Search term "States": please show all lines in the listing that contain it.

=== Section Start ===

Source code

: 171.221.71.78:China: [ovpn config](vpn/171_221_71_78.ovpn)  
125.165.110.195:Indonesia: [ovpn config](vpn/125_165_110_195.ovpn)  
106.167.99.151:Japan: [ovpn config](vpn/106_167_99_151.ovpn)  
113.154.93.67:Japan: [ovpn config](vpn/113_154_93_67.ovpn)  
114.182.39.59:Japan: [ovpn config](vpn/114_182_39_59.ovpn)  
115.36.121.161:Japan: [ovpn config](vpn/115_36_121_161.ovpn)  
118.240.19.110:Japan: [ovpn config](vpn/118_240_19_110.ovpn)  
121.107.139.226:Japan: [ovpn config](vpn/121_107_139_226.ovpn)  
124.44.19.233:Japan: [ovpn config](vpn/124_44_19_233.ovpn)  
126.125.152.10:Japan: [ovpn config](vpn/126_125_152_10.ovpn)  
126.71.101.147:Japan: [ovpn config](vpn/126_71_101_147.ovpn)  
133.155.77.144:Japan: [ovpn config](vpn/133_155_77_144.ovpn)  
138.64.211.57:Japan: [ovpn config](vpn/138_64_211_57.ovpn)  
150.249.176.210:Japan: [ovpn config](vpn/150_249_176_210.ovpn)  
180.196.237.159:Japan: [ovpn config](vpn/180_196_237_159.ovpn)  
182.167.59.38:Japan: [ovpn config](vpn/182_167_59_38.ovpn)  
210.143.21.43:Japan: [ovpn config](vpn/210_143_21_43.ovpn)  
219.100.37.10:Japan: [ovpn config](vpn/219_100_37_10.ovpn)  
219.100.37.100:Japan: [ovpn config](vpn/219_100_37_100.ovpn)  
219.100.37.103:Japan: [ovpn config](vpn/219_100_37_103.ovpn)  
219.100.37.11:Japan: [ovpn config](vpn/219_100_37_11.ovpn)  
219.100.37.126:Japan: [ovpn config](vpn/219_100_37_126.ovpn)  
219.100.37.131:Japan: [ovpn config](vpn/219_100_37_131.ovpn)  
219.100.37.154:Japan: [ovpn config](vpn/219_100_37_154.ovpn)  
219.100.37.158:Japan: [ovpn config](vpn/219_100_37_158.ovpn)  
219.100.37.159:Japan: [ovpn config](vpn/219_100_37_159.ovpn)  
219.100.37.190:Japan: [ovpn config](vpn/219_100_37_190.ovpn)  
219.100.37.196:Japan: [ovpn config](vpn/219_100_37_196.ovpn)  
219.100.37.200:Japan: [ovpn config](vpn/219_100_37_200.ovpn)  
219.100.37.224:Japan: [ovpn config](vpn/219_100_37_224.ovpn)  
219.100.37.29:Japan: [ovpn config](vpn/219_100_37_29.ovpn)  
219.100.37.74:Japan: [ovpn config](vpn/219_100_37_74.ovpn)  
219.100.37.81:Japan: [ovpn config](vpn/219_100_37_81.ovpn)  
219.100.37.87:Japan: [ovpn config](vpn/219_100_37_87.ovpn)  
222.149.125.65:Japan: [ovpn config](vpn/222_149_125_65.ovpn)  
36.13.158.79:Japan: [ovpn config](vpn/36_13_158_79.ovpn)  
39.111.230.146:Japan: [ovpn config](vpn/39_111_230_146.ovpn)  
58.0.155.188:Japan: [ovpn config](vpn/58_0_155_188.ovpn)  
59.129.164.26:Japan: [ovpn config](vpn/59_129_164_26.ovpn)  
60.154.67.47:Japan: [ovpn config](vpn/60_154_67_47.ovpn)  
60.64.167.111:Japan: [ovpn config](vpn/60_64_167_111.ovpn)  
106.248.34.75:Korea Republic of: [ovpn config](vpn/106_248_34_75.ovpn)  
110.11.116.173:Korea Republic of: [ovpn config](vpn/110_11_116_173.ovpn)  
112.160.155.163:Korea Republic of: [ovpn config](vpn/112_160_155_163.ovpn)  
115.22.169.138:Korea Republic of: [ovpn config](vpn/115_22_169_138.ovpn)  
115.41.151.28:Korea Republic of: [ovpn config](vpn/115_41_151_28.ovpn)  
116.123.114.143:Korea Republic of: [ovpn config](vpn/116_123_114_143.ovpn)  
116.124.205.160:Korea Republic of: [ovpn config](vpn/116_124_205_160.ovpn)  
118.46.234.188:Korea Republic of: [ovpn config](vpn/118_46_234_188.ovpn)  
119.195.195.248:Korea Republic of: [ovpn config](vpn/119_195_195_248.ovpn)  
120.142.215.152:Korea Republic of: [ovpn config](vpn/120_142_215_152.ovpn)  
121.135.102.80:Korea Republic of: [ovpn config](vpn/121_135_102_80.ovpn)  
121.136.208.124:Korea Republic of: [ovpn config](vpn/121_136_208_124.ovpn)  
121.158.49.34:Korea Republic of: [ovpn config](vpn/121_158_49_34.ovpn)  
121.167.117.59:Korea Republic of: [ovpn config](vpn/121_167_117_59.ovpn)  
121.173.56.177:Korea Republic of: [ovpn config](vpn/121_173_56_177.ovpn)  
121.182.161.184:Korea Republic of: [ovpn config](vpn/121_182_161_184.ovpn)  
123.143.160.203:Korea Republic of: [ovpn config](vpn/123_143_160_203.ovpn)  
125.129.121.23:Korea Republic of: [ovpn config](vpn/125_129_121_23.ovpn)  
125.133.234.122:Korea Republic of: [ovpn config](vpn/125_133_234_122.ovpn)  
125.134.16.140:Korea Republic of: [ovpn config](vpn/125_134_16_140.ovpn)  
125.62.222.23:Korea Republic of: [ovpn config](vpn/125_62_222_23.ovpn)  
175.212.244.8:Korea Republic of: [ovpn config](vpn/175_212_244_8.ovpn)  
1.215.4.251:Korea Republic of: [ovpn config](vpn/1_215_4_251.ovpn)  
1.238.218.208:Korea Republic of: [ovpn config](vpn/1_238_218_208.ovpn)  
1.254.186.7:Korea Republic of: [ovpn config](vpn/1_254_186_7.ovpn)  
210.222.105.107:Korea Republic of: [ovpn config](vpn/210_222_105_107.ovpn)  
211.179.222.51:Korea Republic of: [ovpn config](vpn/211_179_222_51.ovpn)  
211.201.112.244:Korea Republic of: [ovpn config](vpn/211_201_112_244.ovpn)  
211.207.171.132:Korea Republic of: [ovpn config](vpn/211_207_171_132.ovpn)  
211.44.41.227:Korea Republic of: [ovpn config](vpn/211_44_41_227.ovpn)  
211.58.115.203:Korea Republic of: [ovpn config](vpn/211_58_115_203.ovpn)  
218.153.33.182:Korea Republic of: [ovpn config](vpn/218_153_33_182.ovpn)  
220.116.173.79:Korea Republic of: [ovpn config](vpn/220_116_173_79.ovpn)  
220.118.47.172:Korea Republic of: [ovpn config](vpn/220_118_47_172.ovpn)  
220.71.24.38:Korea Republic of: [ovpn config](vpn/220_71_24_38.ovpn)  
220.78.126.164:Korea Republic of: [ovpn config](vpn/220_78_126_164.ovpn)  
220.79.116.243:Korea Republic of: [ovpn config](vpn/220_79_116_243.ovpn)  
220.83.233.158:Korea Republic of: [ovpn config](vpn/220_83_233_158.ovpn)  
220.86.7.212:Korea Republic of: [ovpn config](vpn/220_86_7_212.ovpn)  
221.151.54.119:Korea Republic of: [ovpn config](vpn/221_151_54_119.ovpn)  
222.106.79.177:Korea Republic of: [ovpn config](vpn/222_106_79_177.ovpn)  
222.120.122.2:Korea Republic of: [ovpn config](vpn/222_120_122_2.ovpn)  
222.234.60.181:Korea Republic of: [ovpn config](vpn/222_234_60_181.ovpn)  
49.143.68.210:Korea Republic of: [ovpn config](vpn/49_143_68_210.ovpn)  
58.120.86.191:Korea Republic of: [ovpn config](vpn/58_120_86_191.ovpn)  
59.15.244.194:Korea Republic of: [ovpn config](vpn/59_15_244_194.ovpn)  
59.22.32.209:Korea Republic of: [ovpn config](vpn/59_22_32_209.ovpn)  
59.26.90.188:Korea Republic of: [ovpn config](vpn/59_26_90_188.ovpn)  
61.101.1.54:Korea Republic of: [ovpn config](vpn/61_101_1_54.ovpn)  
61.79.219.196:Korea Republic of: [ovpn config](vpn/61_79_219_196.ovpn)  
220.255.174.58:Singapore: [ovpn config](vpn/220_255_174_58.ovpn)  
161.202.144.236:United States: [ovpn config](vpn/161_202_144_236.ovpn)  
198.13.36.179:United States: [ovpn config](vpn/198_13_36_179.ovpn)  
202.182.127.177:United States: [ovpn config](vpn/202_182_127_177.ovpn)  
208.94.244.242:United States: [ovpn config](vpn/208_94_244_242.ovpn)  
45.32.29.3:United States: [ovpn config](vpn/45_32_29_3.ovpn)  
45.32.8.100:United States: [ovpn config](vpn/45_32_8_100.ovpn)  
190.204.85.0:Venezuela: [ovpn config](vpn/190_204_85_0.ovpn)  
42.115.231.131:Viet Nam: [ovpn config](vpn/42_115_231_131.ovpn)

=== Section End ===

_Response_
161.202.144.236:United States: [ovpn config](vpn/161_202_144_236.ovpn)  
198.13.36.179:United States: [ovpn config](vpn/198_13_36_179.ovpn)  
202.182.127.177:United States: [ovpn config](vpn/202_182_127_177.ovpn)  
208.94.244.242:United States: [ovpn config](vpn/208_94_244_242.ovpn)  
45.32.29.3:United States: [ovpn config](vpn/45_32_29_3.ovpn)  
45.32.8.100:United States: [ovpn config](vpn/45_32_8_100.ovpn)  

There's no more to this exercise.